Erster Fall im Südwesten Mit SPD- oder CDU-Stimmen: AfD stellt im Saarland Vize-Bürgermeister

Werner Schwaben (AfD), 62 Jahre alt und Dachdecker von Beruf, ist nun erster Beigeordneter von Saarbrücken West.
Werner Schwaben (AfD), 62 Jahre alt und Dachdecker von Beruf, ist nun erster Beigeordneter von Saarbrücken West.

Der Bezirksrat von Saarbrücken West hat den Rechtspopulisten Werner Schwaben mit klarer Mehrheit zum ersten Beigeordneten gewählt – mit mehreren Stimmen aus der SPD- oder der CDU-Fraktion. Im Nachhinein will’s keiner gewesen sein. Die Ministerpräsidentin und ihr Vorgänger sind bestürzt.

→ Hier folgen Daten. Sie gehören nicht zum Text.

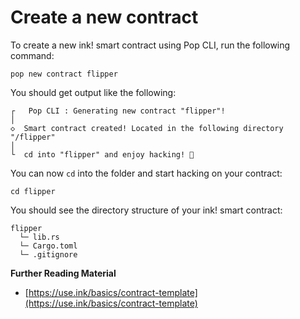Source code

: # Create a new contract

To create a new ink! smart contract using Pop CLI, run the following command:

```
pop new contract flipper
```

You should get output like the following:

```
┌   Pop CLI : Generating new contract "flipper"!
│
◇  Smart contract created! Located in the following directory "/flipper"
│
└  cd into "flipper" and enjoy hacking! 🚀
```

You can now `cd` into the folder and start hacking on your contract:

```
cd flipper
```

You should see the directory structure of your ink! smart contract:

```
flipper
  └─ lib.rs
  └─ Cargo.toml
  └─ .gitignore
```

**Further Reading Material**

* [https://use.ink/basics/contract-template](https://use.ink/basics/contract-template)
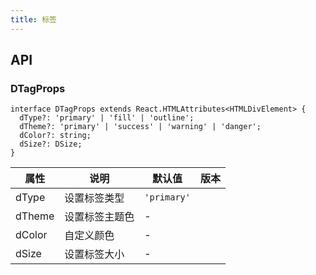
 ```yaml
---
title: 标签
---
```


## API

### DTagProps

```tsx
interface DTagProps extends React.HTMLAttributes<HTMLDivElement> {
  dType?: 'primary' | 'fill' | 'outline';
  dTheme?: 'primary' | 'success' | 'warning' | 'danger';
  dColor?: string;
  dSize?: DSize;
}
```

<!-- prettier-ignore-start -->
| 属性 | 说明 | 默认值 | 版本 | 
| --- | --- | --- | --- | 
| dType | 设置标签类型 | `'primary'` |  |
| dTheme | 设置标签主题色 | - |  |
| dColor | 自定义颜色 | - |  |
| dSize | 设置标签大小 | - |  |
<!-- prettier-ignore-end -->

Die saarländische SPD hat eine Brandmauer zur AfD errichtet. Die saarländische CDU auch. Beide Parteien haben für sich festgelegt, keine Mehrheiten mit der AfD zu bilden. Egal wo: vom kleinsten Ortsbeirat bis hinauf zum Landtag.

Folglich hätte gar nicht passieren dürfen, was sich vergangene Woche im Bürgerhaus Saarbrücken-Burbach ereignete: Da wählte der neugebildete Bezirksrat West den Dachdecker und AfD-Politiker Werner Schwaben (62) zum ersten Beigeordneten des Stadtbezirks, der mit 33.000 immerhin so viele Einwohner wie ganz Zweibrücken zählt.

Schwaben (AfD) zehn Stimmen, Arnold (CDU) sieben

In geheimer Wahl entfielen auf Schwaben zehn Stimmen, auf seinen Gegenkandidaten von der CDU, Volker Arnold, sieben. Vier Stimmzettel waren ungültig. Im Bezirksrat sind die Sitze so verteilt: SPD 8. CDU 6, AfD 5, Linke 1, Grüne 1. Da die AfD über nur fünf Sitze verfügt, müssen vier oder fünf Sozial- oder Christdemokraten für den AfD-Mann gestimmt haben – und damit die Brandmauer zur AfD eingerissen haben.

Einige lügen

Nur wer war’s? Die Roten oder die Schwarzen? Das wird nie herauskommen, denn die Wahl war geheim. Die sechs CDU-Vertreter im Bezirksrat haben jetzt eidesstattliche Erklärungen abgegeben. Die acht Sozialdemokraten wollen das jetzt auch machen. Inhalt: Wir waren’s nicht. Aber klar ist: Einige lügen.

Die CDU verdächtigt die SPD, was die Genossen scharf zurückweisen. Die CDU argumentiert, die SPD habe sich eben verzockt. Sie verkrafte den Verlust der absoluten Mehrheit nicht und reagiere protzig. Bis zur Kommunalwahl im Juni stellte die SPD mit Isolde Ries (68) die Bürgermeisterin des Bezirks sowie den ersten Beigeordneten und regierte im Rat mit absoluter Mehrheit.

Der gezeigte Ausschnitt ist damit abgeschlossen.